Top of Data for this task

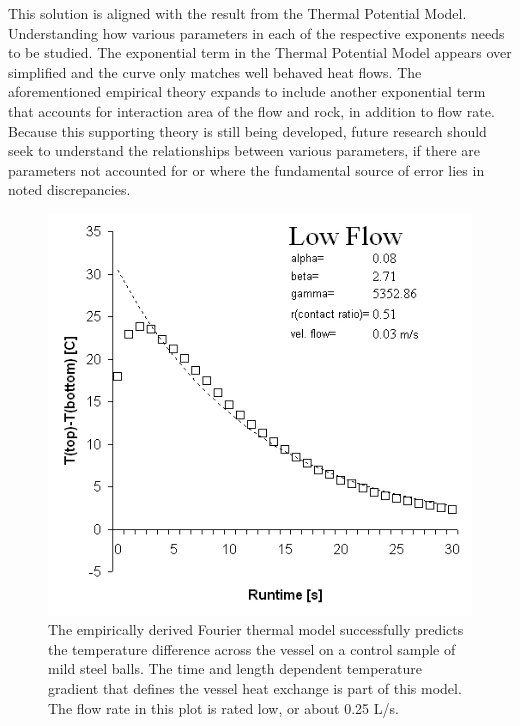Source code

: This solution is aligned with the result from the Thermal Potential Model. Understanding how various parameters in each of the respective exponents needs to be studied. The exponential term in the Thermal Potential Model appears over simplified and the curve only matches well behaved heat flows. The aforementioned empirical theory expands to include another exponential term that accounts for interaction area of the flow and rock, in addition to flow rate. Because this supporting theory is still being developed, future research should seek to understand the relationships between various parameters, if there are parameters not accounted for or where the fundamental source of error lies in noted discrepancies. 

\begin{figure}
\label{rctherm}
\begin{center}
\includegraphics[scale=.25]{steellowFlow.jpg}
\caption{The empirically derived Fourier thermal model successfully predicts the temperature difference across the vessel on a control sample of mild steel balls. The time and length dependent temperature gradient that defines the vessel heat exchange is part of this model. The flow rate in this plot is rated low, or about 0.25 L/s.}
\end{center}
\end{figure}




 



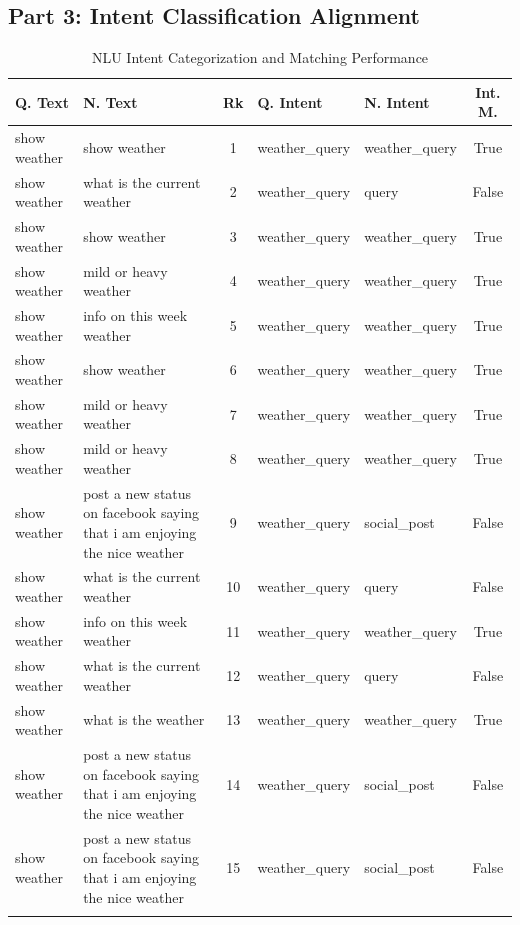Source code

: \subsection*{Part 3: Intent Classification Alignment}
{\small
\begin{longtable}{p{3.8cm} p{3.8cm} c ll c}
\caption{NLU Intent Categorization and Matching Performance} \\
\toprule
\textbf{Q. Text} & \textbf{N. Text} & \textbf{Rk} & \textbf{Q. Intent} & \textbf{N. Intent} & \textbf{Int. M.} \\
\midrule
show weather & show weather & 1 & weather\_query & weather\_query & True \\
show weather & what is the current weather & 2 & weather\_query & query & False \\
show weather & show weather & 3 & weather\_query & weather\_query & True \\
show weather & mild or heavy weather & 4 & weather\_query & weather\_query & True \\
show weather & info on this week weather & 5 & weather\_query & weather\_query & True \\
show weather & show weather & 6 & weather\_query & weather\_query & True \\
show weather & mild or heavy weather & 7 & weather\_query & weather\_query & True \\
show weather & mild or heavy weather & 8 & weather\_query & weather\_query & True \\
show weather & post a new status on facebook saying that i am enjoying the nice weather & 9 & weather\_query & social\_post & False \\
show weather & what is the current weather & 10 & weather\_query & query & False \\
show weather & info on this week weather & 11 & weather\_query & weather\_query & True \\
show weather & what is the current weather & 12 & weather\_query & query & False \\
show weather & what is the weather & 13 & weather\_query & weather\_query & True \\
show weather & post a new status on facebook saying that i am enjoying the nice weather & 14 & weather\_query & social\_post & False \\
show weather & post a new status on facebook saying that i am enjoying the nice weather & 15 & weather\_query & social\_post & False \\
\midrule
 &  &  &  &  & \\ %

\end{longtable}}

Bottom of Data for this task

Aim of the exercise:
Return, word for word, the line containing "show weather & what is the weather" and all lines after it through the last line of the records, and nothing else.

Exercise response:
show weather & what is the weather & 13 & weather\_query & weather\_query & True \\
show weather & post a new status on facebook saying that i am enjoying the nice weather & 14 & weather\_query & social\_post & False \\
show weather & post a new status on facebook saying that i am enjoying the nice weather & 15 & weather\_query & social\_post & False \\
\midrule
 &  &  &  &  & \\ %

\end{longtable}}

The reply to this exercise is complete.